# [DIRECTIONS]
Every record that appears below should be transcribed exactly.
==== DATASET ====
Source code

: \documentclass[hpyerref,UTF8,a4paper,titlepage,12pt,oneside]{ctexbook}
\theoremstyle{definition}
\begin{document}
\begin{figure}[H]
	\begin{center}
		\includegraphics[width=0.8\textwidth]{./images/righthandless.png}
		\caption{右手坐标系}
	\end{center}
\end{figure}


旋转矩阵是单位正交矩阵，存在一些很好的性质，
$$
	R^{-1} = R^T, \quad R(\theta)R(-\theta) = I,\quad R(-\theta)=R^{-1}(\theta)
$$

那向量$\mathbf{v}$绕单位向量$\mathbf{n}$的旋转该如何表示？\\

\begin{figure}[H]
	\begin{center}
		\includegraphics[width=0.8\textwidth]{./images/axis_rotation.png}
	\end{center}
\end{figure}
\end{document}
====
# [ANSWER TO THE PROBLEM]
Source code

: \documentclass[hpyerref,UTF8,a4paper,titlepage,12pt,oneside]{ctexbook}
\theoremstyle{definition}
\begin{document}
\begin{figure}[H]
	\begin{center}
		\includegraphics[width=0.8\textwidth]{./images/righthandless.png}
		\caption{右手坐标系}
	\end{center}
\end{figure}


旋转矩阵是单位正交矩阵，存在一些很好的性质，
$$
	R^{-1} = R^T, \quad R(\theta)R(-\theta) = I,\quad R(-\theta)=R^{-1}(\theta)
$$

那向量$\mathbf{v}$绕单位向量$\mathbf{n}$的旋转该如何表示？\\

\begin{figure}[H]
	\begin{center}
		\includegraphics[width=0.8\textwidth]{./images/axis_rotation.png}
	\end{center}
\end{figure}
\end{document}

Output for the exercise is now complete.